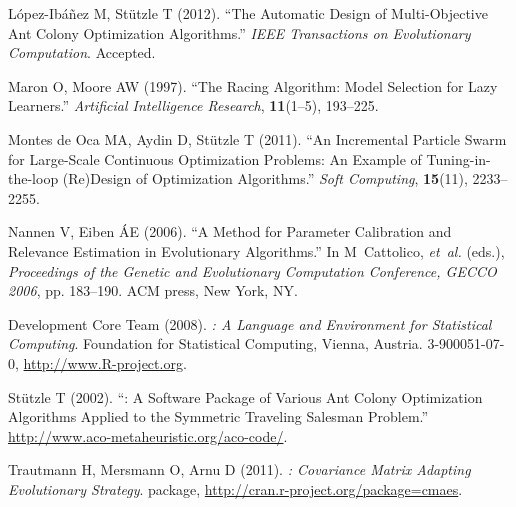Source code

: \documentclass[article,a4paper,nojss,notitle]{jss}
\newcommand{\SoftwarePackage}{\pkg}
\begin{document}
\begin{thebibliography}{34}

L{\'o}pez-Ib{\'a}{\~n}ez M, St{\"u}tzle T (2012).
\newblock \enquote{The Automatic Design of Multi-Objective Ant Colony
  Optimization Algorithms.}
\newblock \emph{IEEE Transactions on Evolutionary Computation}.
\newblock Accepted.

Maron O, Moore AW (1997).
\newblock \enquote{The Racing Algorithm: {M}odel Selection for Lazy Learners.}
\newblock \emph{Artificial Intelligence Research}, \textbf{11}(1--5), 193--225.

{Montes de Oca} MA, Aydin D, St{\"u}tzle T (2011).
\newblock \enquote{An Incremental Particle Swarm for Large-Scale Continuous
  Optimization Problems: An Example of Tuning-in-the-loop (Re)Design of
  Optimization Algorithms.}
\newblock \emph{Soft Computing}, \textbf{15}(11), 2233--2255.

Nannen V, Eiben {\'A}E (2006).
\newblock \enquote{A Method for Parameter Calibration and Relevance Estimation
  in Evolutionary Algorithms.}
\newblock In M~Cattolico, \emph{et~al.} (eds.), \emph{Proceedings of the
  Genetic and Evolutionary Computation Conference, GECCO 2006}, pp. 183--190.
  ACM press, New York, NY.

{ Development Core Team} (2008).
\newblock \emph{: A Language and Environment for Statistical
  Computing}.
\newblock {} Foundation for Statistical Computing, Vienna, Austria.
 3-900051-07-0, 
\urlprefix\url{http://www.R-project.org}.

St{\"u}tzle T (2002).
\newblock \enquote{{\SoftwarePackage{ACOTSP}}: A Software Package of Various
  Ant Colony Optimization Algorithms Applied to the Symmetric Traveling
  Salesman Problem.}
\newblock \urlprefix\url{http://www.aco-metaheuristic.org/aco-code/}.

Trautmann H, Mersmann O, Arnu D (2011).
\newblock \emph{{}: Covariance Matrix Adapting Evolutionary
  Strategy}.
\newblock {} package,
  \urlprefix\url{http://cran.r-project.org/package=cmaes}.

\end{thebibliography}
\end{document}
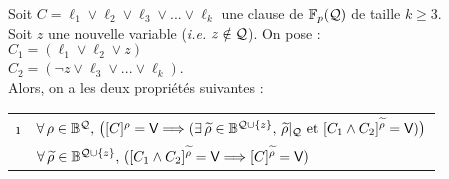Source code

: 		\begin{Proposition}
			Soit \(C = \ell_1 \vee \ell_2 \vee \ell_3 \vee ... \vee \ell_k\) une clause de \(\FpQ\) de taille \(k \geq 3\). \\
			Soit \(z\) une nouvelle variable (\emph{i.e.} \(z \notin \cal{Q}\)). On pose : \\ \hspace*{5mm} \bdot \(C_1 = (\ell_1 \vee \ell_2 \vee z)\) \\
			\hspace*{5mm} \bdot \(C_2 = (\neg z \vee \ell_3 \vee ... \vee \ell_k)\). \\[2mm]
			Alors, on a les deux propriétés suivantes : \\
				 \begin{tabular}[h]{cl}
				\i & \(\forall \, \rho \in \bb{B}^\cal{Q}, \, \big(\itp{C}{\rho} = \V \Longrightarrow (\exists \, \widetilde{\rho} \in \bb{B}^{\cal{Q} \cup \{z\}}, \, \widetilde{\rho}|_\cal{Q} \text{ et } \itp{C_1 \wedge C_2}{\widetilde{\rho}} = \V)\big)\) \\
				\ii & \(\forall \, \widetilde{\rho} \in \bb{B}^{\cal{Q} \cup \{z\}}, \, (\itp{C_1 \wedge C_2}{\widetilde{\rho}} = \V \Longrightarrow \itp{C}{\widetilde{\rho}} = \V)\)
				\end{tabular}
		\end{Proposition}
		
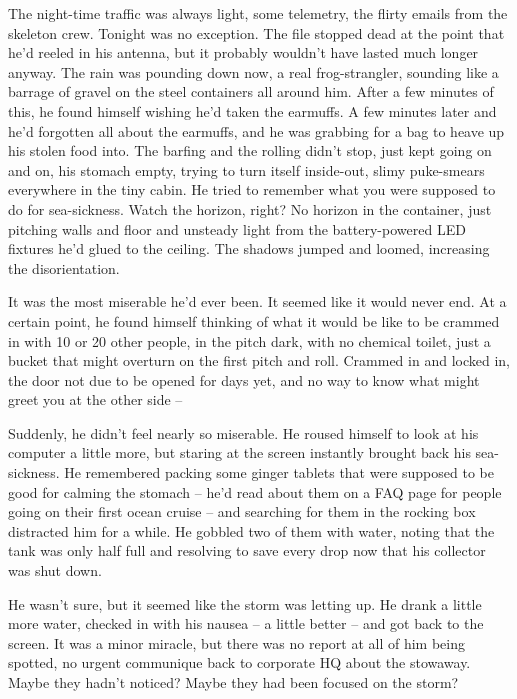 The night-time traffic was always light, some telemetry, the flirty
emails from the skeleton crew. Tonight was no exception. The file
stopped dead at the point that he'd reeled in his antenna, but it
probably wouldn't have lasted much longer anyway. The rain was
pounding down now, a real frog-strangler, sounding like a barrage
of gravel on the steel containers all around him. After a few
minutes of this, he found himself wishing he'd taken the earmuffs.
A few minutes later and he'd forgotten all about the earmuffs, and
he was grabbing for a bag to heave up his stolen food into. The
barfing and the rolling didn't stop, just kept going on and on, his
stomach empty, trying to turn itself inside-out, slimy puke-smears
everywhere in the tiny cabin. He tried to remember what you were
supposed to do for sea-sickness. Watch the horizon, right? No
horizon in the container, just pitching walls and floor and
unsteady light from the battery-powered LED fixtures he'd glued to
the ceiling. The shadows jumped and loomed, increasing the
disorientation.

It was the most miserable he'd ever been. It seemed like it would
never end. At a certain point, he found himself thinking of what it
would be like to be crammed in with 10 or 20 other people, in the
pitch dark, with no chemical toilet, just a bucket that might
overturn on the first pitch and roll. Crammed in and locked in, the
door not due to be opened for days yet, and no way to know what
might greet you at the other side --

Suddenly, he didn't feel nearly so miserable. He roused himself to
look at his computer a little more, but staring at the screen
instantly brought back his sea-sickness. He remembered packing some
ginger tablets that were supposed to be good for calming the
stomach -- he'd read about them on a FAQ page for people going on
their first ocean cruise -- and searching for them in the rocking
box distracted him for a while. He gobbled two of them with water,
noting that the tank was only half full and resolving to save every
drop now that his collector was shut down.

He wasn't sure, but it seemed like the storm was letting up. He
drank a little more water, checked in with his nausea -- a little
better -- and got back to the screen. It was a minor miracle, but
there was no report at all of him being spotted, no urgent
communique back to corporate HQ about the stowaway. Maybe they
hadn't noticed? Maybe they had been focused on the storm?

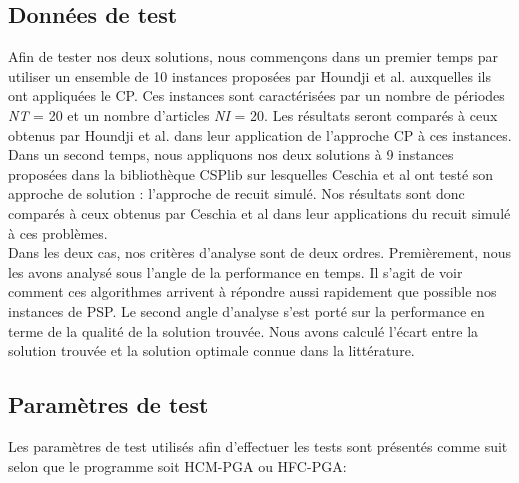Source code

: \documentclass[12pt,a4paper]{article}
\begin{document}
		\subsection{Données de test}
		
		Afin de tester nos deux solutions, nous commençons dans un premier temps par utiliser un ensemble de 10 instances proposées par Houndji et al. auxquelles ils ont appliquées le CP. Ces instances sont caractérisées par un nombre de périodes \emph{NT} = 20 et un nombre d'articles \emph{NI} = 20. Les résultats seront comparés à ceux obtenus par Houndji et al. dans leur application de l'approche CP à ces instances. \\
		\hspace*{.5cm} Dans un second temps, nous appliquons nos deux solutions à 9 instances proposées dans la bibliothèque CSPlib sur lesquelles Ceschia et al ont testé son approche de solution : l'approche de recuit simulé. Nos résultats sont donc comparés à ceux obtenus par Ceschia et al dans leur applications du recuit simulé à ces problèmes. \\
		\hspace*{.5cm} Dans les deux cas, nos critères d'analyse sont de deux ordres. Premièrement, nous les avons analysé sous l'angle de la performance en temps. Il s'agit de voir comment ces algorithmes arrivent à répondre aussi rapidement que possible nos instances de PSP.  Le second angle d'analyse s'est porté sur la performance en terme de la qualité de la solution trouvée. Nous avons calculé l'écart entre la solution trouvée et la solution optimale connue dans la littérature.
		
		\subsection{Paramètres de test}
		Les paramètres de test utilisés afin d'effectuer les tests sont présentés comme suit selon que le programme soit HCM-PGA ou HFC-PGA:
\end{document}
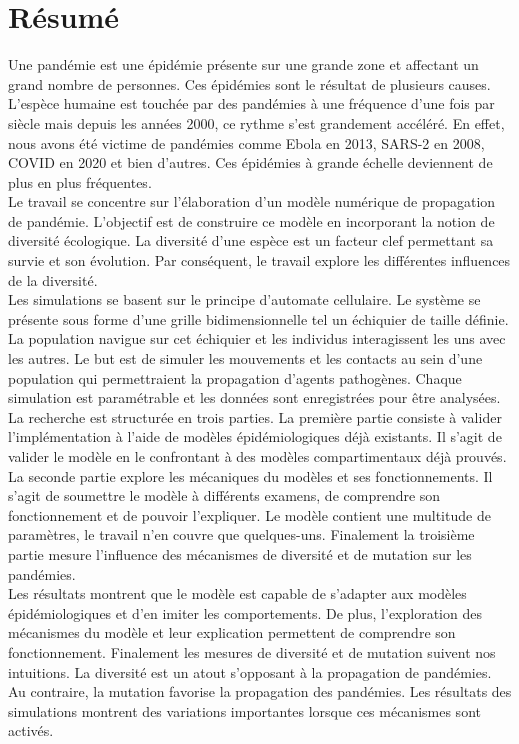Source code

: \chapter{Résumé} \label{ch:resume}

Une pandémie est une épidémie présente sur une grande zone et affectant un grand nombre de personnes. Ces épidémies sont le résultat de plusieurs causes. L'espèce humaine est touchée par des pandémies à une fréquence d'une fois par siècle mais depuis les années 2000, ce rythme s'est grandement accéléré. En effet, nous avons été victime de pandémies comme Ebola en 2013, SARS-2 en 2008, COVID en 2020 et bien d'autres. Ces épidémies à grande échelle deviennent de plus en plus fréquentes.\\

Le travail se concentre sur l'élaboration d'un modèle numérique de propagation de pandémie. L'objectif est de construire ce modèle en incorporant la notion de diversité écologique. La diversité d'une espèce est un facteur clef permettant sa survie et son évolution. Par conséquent, le travail explore les différentes influences de la diversité.\\

Les simulations se basent sur le principe d'automate cellulaire. Le système se présente sous forme d'une grille bidimensionnelle tel un échiquier de taille définie. La population navigue sur cet échiquier et les individus interagissent les uns avec les autres. Le but est de simuler les mouvements et les contacts au sein d'une population qui permettraient la propagation d'agents pathogènes. Chaque simulation est paramétrable et les données sont enregistrées pour être analysées.\\

La recherche est structurée en trois parties. La première partie consiste à valider l'implémentation à l'aide de modèles épidémiologiques déjà existants. Il s'agit de valider le modèle en le confrontant à des modèles compartimentaux déjà prouvés. La seconde partie explore les mécaniques du modèles et ses fonctionnements. Il s'agit de soumettre le modèle à différents examens, de comprendre son fonctionnement et de pouvoir l'expliquer. Le modèle contient une multitude de paramètres, le travail n'en couvre que quelques-uns. Finalement la troisième partie mesure l'influence des mécanismes de diversité et de mutation sur les pandémies.\\

Les résultats montrent que le modèle est capable de s'adapter aux modèles épidémiologiques et d'en imiter les comportements. De plus, l'exploration des mécanismes du modèle et leur explication permettent de comprendre son fonctionnement. Finalement les mesures de diversité et de mutation suivent nos intuitions. La diversité est un atout s'opposant à la propagation de pandémies. Au contraire, la mutation favorise la propagation des pandémies. Les résultats des simulations montrent des variations importantes lorsque ces mécanismes sont activés.
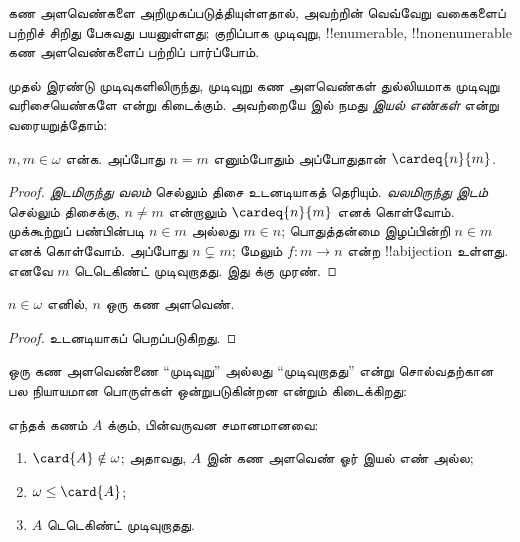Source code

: \documentclass[../../../include/open-logic-section]{subfiles}
\begin{document}

கண அளவெண்களை அறிமுகப்படுத்தியுள்ளதால், அவற்றின் வெவ்வேறு வகைகளைப்
பற்றிச் சிறிது பேசுவது பயனுள்ளது; குறிப்பாக முடிவுறு, !!{enumerable},
!!{nonenumerable} கண அளவெண்களைப் பற்றிப் பார்ப்போம்.

முதல் இரண்டு முடிவுகளிலிருந்து, முடிவுறு கண அளவெண்கள் துல்லியமாக
முடிவுறு வரிசையெண்களே என்று கிடைக்கும். அவற்றையே
 இல் நமது \emph{இயல் எண்கள்}
என்று வரையறுத்தோம்:

\begin{prop}
$n, m \in \omega$ என்க. அப்போது $n = m$ எனும்போதும் அப்போதுதான்
$\cardeq{n}{m}$.
\end{prop}

\begin{proof}
\emph{இடமிருந்து வலம்} செல்லும் திசை உடனடியாகத் தெரியும்.
\emph{வலமிருந்து இடம்} செல்லும் திசைக்கு, $n \neq m$ என்றாலும்
$\cardeq{n}{m}$ எனக் கொள்வோம். முக்கூற்றுப் பண்பின்படி $n \in m$
அல்லது $m \in n$; பொதுத்தன்மை இழப்பின்றி $n \in m$ எனக் கொள்வோம்.
அப்போது $n \subsetneq m$; மேலும் $f \colon m \to n$ என்ற
!!a{bijection} உள்ளது. எனவே $m$ டெடெகிண்ட் முடிவுறாதது.
இது  க்கு முரண்.
\end{proof}

\begin{cor}
$n \in \omega$ எனில், $n$ ஒரு கண அளவெண்.
\end{cor}

\begin{proof}
உடனடியாகப் பெறப்படுகிறது.
\end{proof}
\noindent

ஒரு கண அளவெண்ணை ``முடிவுறு'' அல்லது ``முடிவுறாதது'' என்று
சொல்வதற்கான பல நியாயமான பொருள்கள் ஒன்றுபடுகின்றன என்றும் கிடைக்கிறது:
\begin{thm}எந்தக் கணம் $A$ க்கும்,
பின்வருவன சமானமானவை:
\begin{enumerate}
	\item{} $\card{A} \notin \omega$;
	அதாவது, $A$ இன் கண அளவெண் ஓர் இயல் எண் அல்ல;
	\item{} $\omega \leq \card{A}$;
	\item{} $A$ டெடெகிண்ட் முடிவுறாதது.
\end{enumerate}
\end{thm}
\end{document}
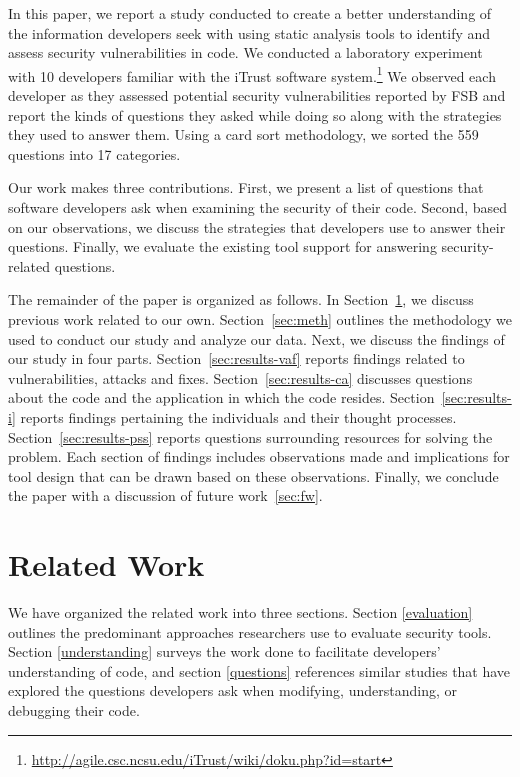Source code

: \documentclass[conference]{IEEEtran}
\begin{document}
In this paper, we report a study conducted to create a better understanding of the information developers seek with using static analysis tools to identify and assess security vulnerabilities in code.
We conducted a laboratory experiment with 10 developers familiar with the iTrust software system.\footnote{\url{http://agile.csc.ncsu.edu/iTrust/wiki/doku.php?id=start}} 
We observed each developer as they assessed potential security vulnerabilities reported by FSB and report the kinds of questions they asked while doing so along with the strategies they used to answer them.
Using a card sort methodology, we sorted the 559 questions into 17 categories. 

Our work makes three contributions. 
First, we present a list of questions that software developers ask when examining the security of their code.
Second, based on our observations, we discuss the strategies that developers use to answer their questions.
Finally, we evaluate the existing tool support for answering security-related questions.

The remainder of the paper is organized as follows. 
In Section~\ref{sec:rw}, we discuss previous work related to our own. 
Section~\ref{sec:meth} outlines the methodology we used to conduct our study and analyze our data. 
Next, we discuss the findings of our study in four parts. 
Section~\ref{sec:results-vaf} reports findings related to vulnerabilities, attacks and fixes. 
Section~\ref{sec:results-ca} discusses questions about the code and the application in which the code resides.
Section~\ref{sec:results-i} reports findings pertaining the individuals and their thought processes.
Section~\ref{sec:results-pss} reports questions surrounding resources for solving the problem.
Each section of findings includes observations made and implications for tool design that can be drawn based on these observations. 
Finally, we conclude the paper with a discussion of future work~\ref{sec:fw}.







\section{Related Work}
\label{sec:rw}

We have organized the related work into three sections. Section \ref{evaluation} outlines the predominant approaches researchers use to evaluate security tools. 
Section \ref{understanding} surveys the work done to facilitate developers' understanding of code, and section \ref{questions} references similar studies that have explored the questions developers ask when modifying, understanding, or debugging their code.
\end{document}
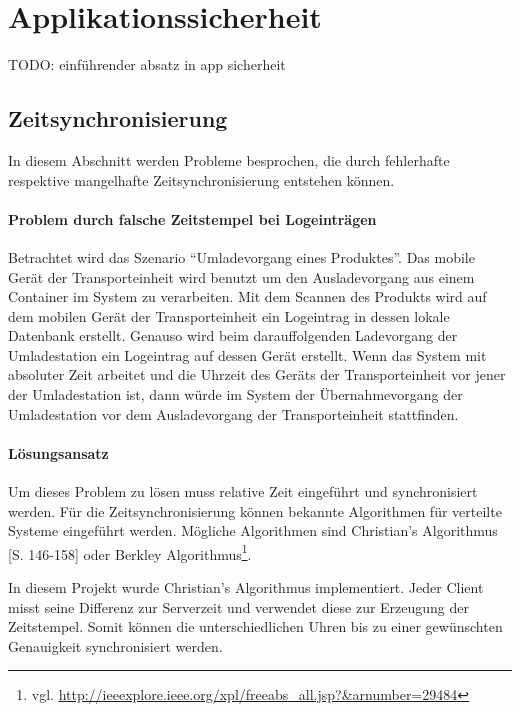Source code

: \section{Applikationssicherheit}
\label{sec:security}

TODO: einführender absatz in app sicherheit

\subsection{Zeitsynchronisierung}
\label{subsec:timesync}

In diesem Abschnitt werden Probleme besprochen, die durch fehlerhafte respektive
	mangelhafte Zeitsynchronisierung entstehen können.

\paragraph{Problem durch falsche Zeitstempel bei Logeinträgen} Betrachtet wird das
	Szenario ``Umladevorgang eines Produktes''. Das mobile Gerät der Transporteinheit
	wird benutzt um den Ausladevorgang aus einem Container im System zu verarbeiten.
	Mit dem Scannen des Produkts wird auf dem mobilen Gerät der Transporteinheit ein
	Logeintrag in dessen lokale Datenbank erstellt. Genauso wird beim darauffolgenden 
	Ladevorgang der Umladestation ein Logeintrag auf dessen Gerät erstellt. Wenn das
	System mit absoluter Zeit arbeitet und die Uhrzeit des Geräts der Transporteinheit
	vor jener der Umladestation ist, dann würde im System der Übernahmevorgang der
	Umladestation vor dem Ausladevorgang der Transporteinheit stattfinden.


\paragraph{Lösungsansatz} Um dieses Problem zu lösen muss relative Zeit eingeführt und
	synchronisiert werden. Für die Zeitsynchronisierung können bekannte Algorithmen
	für verteilte Systeme eingeführt werden. Mögliche Algorithmen sind Christian's
	Algorithmus \cite{Christian89}[S. 146-158] oder Berkley Algorithmus\footnote{vgl.
	\url{http://ieeexplore.ieee.org/xpl/freeabs_all.jsp?&arnumber=29484}}.

In diesem Projekt wurde Christian's Algorithmus implementiert. Jeder Client misst seine
	Differenz zur Serverzeit und verwendet diese zur Erzeugung der Zeitstempel. Somit
	können die unterschiedlichen Uhren bis zu einer gewünschten Genauigkeit
	synchronisiert werden.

************

- **EXERCISE DIRECTIONS**
Your task is to repeat exactly the lines from the beginning of the data to the line that contains "Selection for Lazy", both ends included, leaving out pictures.

- **RESULT BELOW**
Source code

: \documentclass[article,a4paper,nojss,notitle]{jss}
\newcommand{\SoftwarePackage}{\pkg}
\begin{document}
\begin{thebibliography}{34}

L{\'o}pez-Ib{\'a}{\~n}ez M, St{\"u}tzle T (2012).
\newblock \enquote{The Automatic Design of Multi-Objective Ant Colony
  Optimization Algorithms.}
\newblock \emph{IEEE Transactions on Evolutionary Computation}.
\newblock Accepted.

Maron O, Moore AW (1997).
\newblock \enquote{The Racing Algorithm: {M}odel Selection for Lazy Learners.}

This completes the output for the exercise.